After agriculture and industry, Otto Strasser, in planning the structure of his 'German Socialism', approaches his third main problem - that of the small man, the master craftsman and tradesman. Here again, he finds a new and different problem and offers a new solution.
Under this heading come 'the independent small concerns, which employ relatively few hands -- clerks, shop-assistants, workmen, apprentices -- and these have fair prospect of becoming masters themselves. These small undertakings differ fundamentally from the great concerns.

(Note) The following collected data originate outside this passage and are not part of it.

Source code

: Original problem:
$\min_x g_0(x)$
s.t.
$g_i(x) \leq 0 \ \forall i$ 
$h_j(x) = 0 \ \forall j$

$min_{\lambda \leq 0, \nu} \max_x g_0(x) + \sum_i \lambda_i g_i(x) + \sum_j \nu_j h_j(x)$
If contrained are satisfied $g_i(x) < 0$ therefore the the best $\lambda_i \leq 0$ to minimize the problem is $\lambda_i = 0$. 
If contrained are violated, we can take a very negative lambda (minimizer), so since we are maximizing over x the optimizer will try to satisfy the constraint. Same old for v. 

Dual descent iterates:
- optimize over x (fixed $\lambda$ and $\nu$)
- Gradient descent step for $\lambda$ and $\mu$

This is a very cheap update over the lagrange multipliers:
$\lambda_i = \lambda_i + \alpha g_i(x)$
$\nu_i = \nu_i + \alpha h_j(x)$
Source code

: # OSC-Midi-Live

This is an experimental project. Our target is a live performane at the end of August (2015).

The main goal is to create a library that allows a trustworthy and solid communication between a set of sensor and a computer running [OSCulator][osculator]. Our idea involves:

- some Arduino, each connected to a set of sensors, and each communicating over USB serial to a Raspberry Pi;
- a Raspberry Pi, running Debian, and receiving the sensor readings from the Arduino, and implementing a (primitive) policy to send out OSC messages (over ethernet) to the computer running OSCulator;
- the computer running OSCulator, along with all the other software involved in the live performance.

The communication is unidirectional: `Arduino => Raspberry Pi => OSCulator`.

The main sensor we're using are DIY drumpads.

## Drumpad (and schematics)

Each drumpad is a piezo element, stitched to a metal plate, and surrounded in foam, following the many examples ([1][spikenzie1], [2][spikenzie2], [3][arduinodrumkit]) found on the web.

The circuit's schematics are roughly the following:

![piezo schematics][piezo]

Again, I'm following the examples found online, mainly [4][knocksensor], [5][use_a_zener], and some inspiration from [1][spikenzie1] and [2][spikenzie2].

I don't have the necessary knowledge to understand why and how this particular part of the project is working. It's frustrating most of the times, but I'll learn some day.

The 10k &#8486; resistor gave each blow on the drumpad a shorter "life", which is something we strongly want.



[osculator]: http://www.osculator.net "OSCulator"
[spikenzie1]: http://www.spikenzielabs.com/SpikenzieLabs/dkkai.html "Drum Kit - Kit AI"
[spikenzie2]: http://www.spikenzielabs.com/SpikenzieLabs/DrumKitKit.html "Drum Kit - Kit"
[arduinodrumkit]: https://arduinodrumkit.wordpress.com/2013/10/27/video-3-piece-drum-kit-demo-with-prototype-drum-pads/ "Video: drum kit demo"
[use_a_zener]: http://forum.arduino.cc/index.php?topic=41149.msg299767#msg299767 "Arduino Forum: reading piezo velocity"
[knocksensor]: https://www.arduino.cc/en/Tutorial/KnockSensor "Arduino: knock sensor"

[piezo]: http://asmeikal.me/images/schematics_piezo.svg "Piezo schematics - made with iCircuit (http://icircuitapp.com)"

In the great enterprises, the prosperity of the works, and therewith the wellbeing or illbeing of each individual worker, depends on the collaboration of all; but in the small ones this depends on the personality of the master'.
Thus, in the big undertakings Otto Strasser would, as I have shown, give an equal voice in all decisions to all three parties concerned -- the leader or leaders, the workers, and the State -- but in the small ones he would leave the management entirely in the hands of the master. 'But', he says, 'in a Socialist system such a degree of personal freedom is possible only if on the other hand the individual is subjected to obligations which safeguard the interests of the whole community.' To this end, Otto Strasser proposes the revival, in a form suitable to our times, of another good and well-proven German institution - the Guilds.
Under Otto Strasser's 'German Socialism', handicrafts-men, or if you will manual workers, traders, and men of the professions, would be organized in Guilds, which would receive from the State certain rights and in return undertake the collection from their members of the sum assessed as the contribution of the Guilds to the State's expenditure. The Guilds would bestow the master's title and the right to practise a calling, craft or profession. They would also decide how many apprentices might be employed, and the like.
'By these means it would be made impossible for any individual ruthlessly to promote his own especial interests or to misuse his economic freedom.' Under this system, says Otto Strasser, the workers in the small concerns would not, like those in the great ones, have a share in the ownership, profit and operation of it. They would thus seem to be put at a disadvantage; but in practice this is not so. As employees and apprentices they would have the certainty that, if they passed the necessary tests, they could themselves become masters.
'The supply of candidates, and their direction through the schools or universities towards the callings where they were most needed, would need to be regulated in accordance with demand and with the interests of the community; but such intervention with freedom of choice as this would entail would be compensated by the fact that assured existences would be available for those who sought them and that this intervention would not be from the State but by these self-governing bodies themselves, who would only themselves be subject to a minimum of supervision by the State.'
(It is a most interesting point, which I think deserves to be recorded here, that in one branch of German professional life the ideas advocated by Otto Strasser already exist in practice, or rather, have never ceased to exist. This is in the profession of the apothecaries. Only the State can in Germany confer the right to open an apothecary's business, and these cannot be bought, sold, founded, bequeathed or inherited. On the death of a holder, the title reverts to the State, for bestowment upon the next candidate.)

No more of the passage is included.